Though the sky over Lake Cuyamaca near San Diego, Calif., was beginning to darken on Tuesday when Hans Nansen was filming an approaching storm, there were few warning signs that a bolt of lightning would suddenly shoot from the sky and hit him in the foot, knocking him to the ground.

But suddenly, a bolt struck the ground about 10 feet in front of him, and he saw a streamer bolt connect with his foot. "I saw it go into my shoe," Nansen told The Huffington Post over the phone Monday morning. "My whole leg was sore for a good five days after."

He also said, "A meteorologist from the National Weather Service told me I'd be dead if that main bolt had hit me."

Click the video above to watch.

Nansen said the storm was still a long way off when the bolt knocked him off his feet. "There was no rain.
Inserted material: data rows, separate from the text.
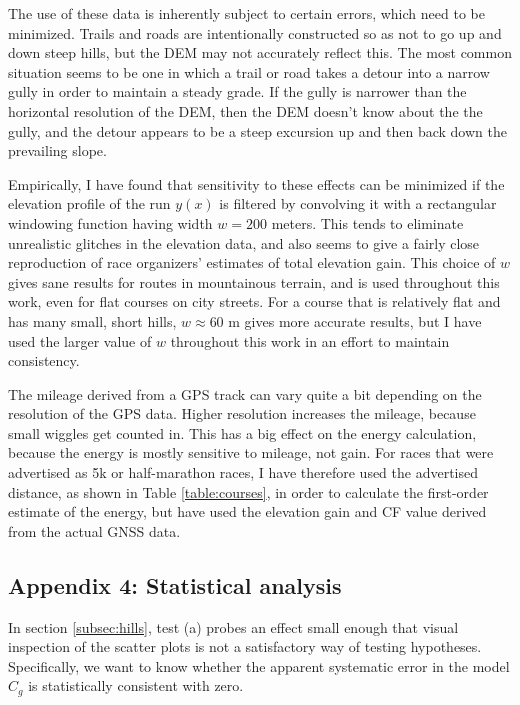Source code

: \documentclass[10pt,letterpaper]{article}
\begin{document}
The use of these data is inherently subject to certain errors, which need to be minimized.
Trails and roads are intentionally constructed so as not to go up and down steep hills, but
the DEM may not accurately reflect this. The most common situation seems to be one in which
a trail or road takes a detour into a narrow gully in order to maintain a steady grade.
If the gully is narrower than the horizontal resolution of the DEM, then the DEM doesn't know about the the gully, and
the detour appears to be a steep excursion up and then back down the prevailing slope.

Empirically, I have found that sensitivity to these effects can be minimized if the elevation
profile of the run $y(x)$ is filtered by convolving it with a rectangular windowing function having width
$w=200$ meters. This tends to eliminate unrealistic glitches in the elevation data, and also seems to give
a fairly close reproduction of race organizers' estimates of total elevation gain. This choice of $w$ gives
sane results for routes in mountainous terrain, and is used throughout this work, even for flat courses
on city streets. For a course that is relatively flat and has many small, short hills, $w\approx60$ m gives
more accurate results, but I have used the larger value of $w$ throughout this work in an effort to maintain
consistency.

The mileage derived from a GPS track can vary quite a bit depending on the resolution of the GPS data.
Higher resolution increases the mileage, because small wiggles get counted in. This has a big effect on
the energy calculation, because the energy is mostly sensitive to mileage, not gain. For races
that were advertised as 5k or half-marathon races, I have therefore used the advertised distance,
as shown in Table \ref{table:courses},
in order to calculate the first-order estimate of the energy, but have used the elevation gain and
CF value derived from the actual GNSS data.

\subsection*{Appendix 4: Statistical analysis}

In section \ref{subsec:hills}, test (a) probes an effect small enough that visual inspection of the scatter plots is
not a satisfactory way of testing hypotheses. Specifically, we want to know whether
the apparent systematic error in the model $C_g$ is statistically consistent with zero.
\end{document}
There were blue skies above us," he said.

But lightning specialist John Jensenius of the National Oceanic and Atmospheric Administration, or NOAA, told HuffPost in an email Monday that lightning can strike 10 miles from the edge of a storm, which is about the distance that you can hear thunder from a storm.

"If you can hear thunder (even a distant rumble), you are likely within striking distance of a storm and need to get to a safe place immediately," Jensenius said. "This storm [in the video] appears to be much, much closer than 10 miles."

There have been 21 lightning fatalities in the U.S. this year. They are documented on the NOAA's website.